Depending on what was first visited, this year’s Edinburgh Festival might seem a poor one for visual art. The main imported show at the SNG Modern 2 until 19th October, is American Impressionism.

Impressionist exhibitions are often seen as pandering to middle-brow, conservative taste but I rather like them. Painters of the school often painted a work a day for large periods of their lives, so there is a good chance of seeing paintings that have not been killed off by continuous reproduction. Unfortunately, there were very few American works in this collection that merited a second glance. Mary Cassatt, America’s one genuine Impressionist, was not even represented by her best work, and of the two fine Whistler seascapes reproduced in the catalogue, only one made it to Edinburgh. The display might have been boosted by some of the early works by Edward Hopper that could plausibly come under the Impressionist banner.
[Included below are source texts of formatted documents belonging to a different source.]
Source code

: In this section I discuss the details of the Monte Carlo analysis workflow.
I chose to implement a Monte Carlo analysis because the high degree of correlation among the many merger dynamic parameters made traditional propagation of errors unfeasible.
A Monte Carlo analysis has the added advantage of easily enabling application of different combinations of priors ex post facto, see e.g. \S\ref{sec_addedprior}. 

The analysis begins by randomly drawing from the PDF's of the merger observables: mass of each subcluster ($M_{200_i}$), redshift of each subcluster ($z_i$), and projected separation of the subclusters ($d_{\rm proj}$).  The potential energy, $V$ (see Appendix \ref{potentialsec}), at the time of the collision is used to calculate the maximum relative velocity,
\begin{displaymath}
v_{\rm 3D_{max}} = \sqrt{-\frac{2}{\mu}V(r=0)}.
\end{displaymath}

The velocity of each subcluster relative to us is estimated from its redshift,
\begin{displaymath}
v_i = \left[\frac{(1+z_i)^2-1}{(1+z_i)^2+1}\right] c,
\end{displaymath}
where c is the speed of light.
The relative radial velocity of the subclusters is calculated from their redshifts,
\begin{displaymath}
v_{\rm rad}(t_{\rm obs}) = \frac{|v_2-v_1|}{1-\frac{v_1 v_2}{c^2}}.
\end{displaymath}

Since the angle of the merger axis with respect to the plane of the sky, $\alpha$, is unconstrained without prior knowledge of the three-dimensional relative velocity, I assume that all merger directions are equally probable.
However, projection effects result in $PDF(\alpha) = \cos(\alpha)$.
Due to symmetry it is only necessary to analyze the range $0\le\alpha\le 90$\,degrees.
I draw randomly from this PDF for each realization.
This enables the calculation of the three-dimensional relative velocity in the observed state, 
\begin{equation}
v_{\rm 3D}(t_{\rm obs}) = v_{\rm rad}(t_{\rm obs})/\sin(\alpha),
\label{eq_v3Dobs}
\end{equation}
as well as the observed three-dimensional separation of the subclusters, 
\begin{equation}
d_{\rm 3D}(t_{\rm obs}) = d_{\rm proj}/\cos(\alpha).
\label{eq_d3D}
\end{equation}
At SNG Modern 1, hosting part of the multi-venue Generation exhibition, we were reminded of how greedy contemporary art is for space (installations) and consumptive of time (slowed down films and videos) providing little enlightenment, entertainment or excitement, and all in a building that is so unfriendly to this sort of thing that you think ‘mistake’ and ‘misuse’.

The SN Portrait Gallery has two very disparate exhibitions, John Ruskin: Artist and Observer and John Byrne: Sitting Ducks. I would sum up both with the same phrase: skilful but not very exciting.

However, there are two wonderful visual experiences to be had in Edinburgh this year.
At the SNG at the Mound until 14th September, the three greatest Titians can be seen together. It is no exaggeration to say that this is the chance of a lifetime.

In the RSA building the reconstruction of part of Steven Campbell’s exhibition On Form and Fiction of twenty-four years ago, affirms that not all is over for painting in the twenty first century. Campbell, who sadly died at the height of his powers, was that rare thing, an intellectual painter. He solved the problem for the modern artist of ‘making it new’ not by following a teleological line leading to attenuation and nothingness, but simply by being unremittingly inventive with compositional infallibility. I hesitate to call this work an installation. Rather it is the intellectual decoration of a space with large paintings in colour surrounded by additional compositions in monochrome. It would be futile to look for any literary key to this work, but there is a figure constantly on the move in the monochrome works that wonderfully binds the whole piece together with the ghost of a narrative.

While this Campbell masterpiece could not have been produced at any other time than late twentieth century, it is part of its allure that it hints at some fictitious Renaissance palace.
Yet there are very few rooms successfully decorated in a cohesive fashion with the full glory of expressive art from that or any other era. Because of haphazard commissioning, the Sistine Chapel is a mess. The Michelangelo ceiling, which is further away from the viewer, is on a bigger scale than the same artist’s Last Judgment, the side wall is a hotchpotch. With artists not having full control many great works are crowded into side chapels piled one on the top of another. Mantegna’s great Camera degli Sposi is an exception, Giotto’s Arena Chapel another. In Britain some might suggest Stanley Spencer’s Sandham Memorial Chapel but for me it is ruined by the ugly divisions between the panels, some of which are not Spencer at his best.

Surely some permanent site should be found for the Campbell work. It would be a wonderful asset for Edinburgh or Glasgow.